═══ DATA TO PROCESS ═══

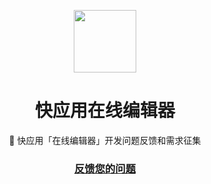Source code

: <p align="center"><a href="https://www.quickapp.cn/" target="_blank"><img width="100"src="https://doc.quickapp.cn/assets/images/logo.png"></a></p>

<h1 align="center">
  快应用在线编辑器
</h1>

<div align="center">
   📝 快应用「在线编辑器」开发问题反馈和需求征集
</div>

<h3 align="center">
  <strong>
     <a href="https://github.com/vivoquickapp/quickapp-online-editor/issues">反馈您的问题</a>
  </strong>
</h3>
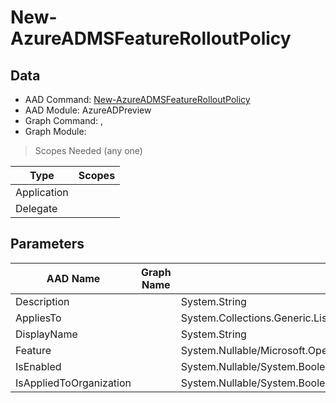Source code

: # New-AzureADMSFeatureRolloutPolicy

> 

## Data

+ AAD Command: [New-AzureADMSFeatureRolloutPolicy](https://docs.microsoft.com/en-us/powershell/module/AzureADPreview/New-AzureADMSFeatureRolloutPolicy)
+ AAD Module: AzureADPreview
+ Graph Command: [](), []()
+ Graph Module: 

> Scopes Needed (any one)

|Type|Scopes|
|---|---|
|Application||
|Delegate||

## Parameters

|AAD Name|Graph Name|AAD Type|Graph Type|Infos|
|---|---|---|---|---|
|Description||System.String|||
|AppliesTo||System.Collections.Generic.List/Microsoft.Open.MSGraph.Model.MsDirectoryObject|||
|DisplayName||System.String|||
|Feature||System.Nullable/Microsoft.Open.MSGraph.Model.MsFeatureRolloutPolicy+FeatureEnum|||
|IsEnabled||System.Nullable/System.Boolean|||
|IsAppliedToOrganization||System.Nullable/System.Boolean|||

═══

- YOUR INSTRUCTIONS -
Each entry, word for word, belongs in your answer; each picture does not.

- WRITTEN ANSWER -
Source code

: <p align="center"><a href="https://www.quickapp.cn/" target="_blank"><img width="100"src="https://doc.quickapp.cn/assets/images/logo.png"></a></p>

<h1 align="center">
  快应用在线编辑器
</h1>

<div align="center">
   📝 快应用「在线编辑器」开发问题反馈和需求征集
</div>

<h3 align="center">
  <strong>
     <a href="https://github.com/vivoquickapp/quickapp-online-editor/issues">反馈您的问题</a>
  </strong>
</h3>
Source code

: # New-AzureADMSFeatureRolloutPolicy

> 

## Data

+ AAD Command: [New-AzureADMSFeatureRolloutPolicy](https://docs.microsoft.com/en-us/powershell/module/AzureADPreview/New-AzureADMSFeatureRolloutPolicy)
+ AAD Module: AzureADPreview
+ Graph Command: [](), []()
+ Graph Module: 

> Scopes Needed (any one)

|Type|Scopes|
|---|---|
|Application||
|Delegate||

## Parameters

|AAD Name|Graph Name|AAD Type|Graph Type|Infos|
|---|---|---|---|---|
|Description||System.String|||
|AppliesTo||System.Collections.Generic.List/Microsoft.Open.MSGraph.Model.MsDirectoryObject|||
|DisplayName||System.String|||
|Feature||System.Nullable/Microsoft.Open.MSGraph.Model.MsFeatureRolloutPolicy+FeatureEnum|||
|IsEnabled||System.Nullable/System.Boolean|||
|IsAppliedToOrganization||System.Nullable/System.Boolean|||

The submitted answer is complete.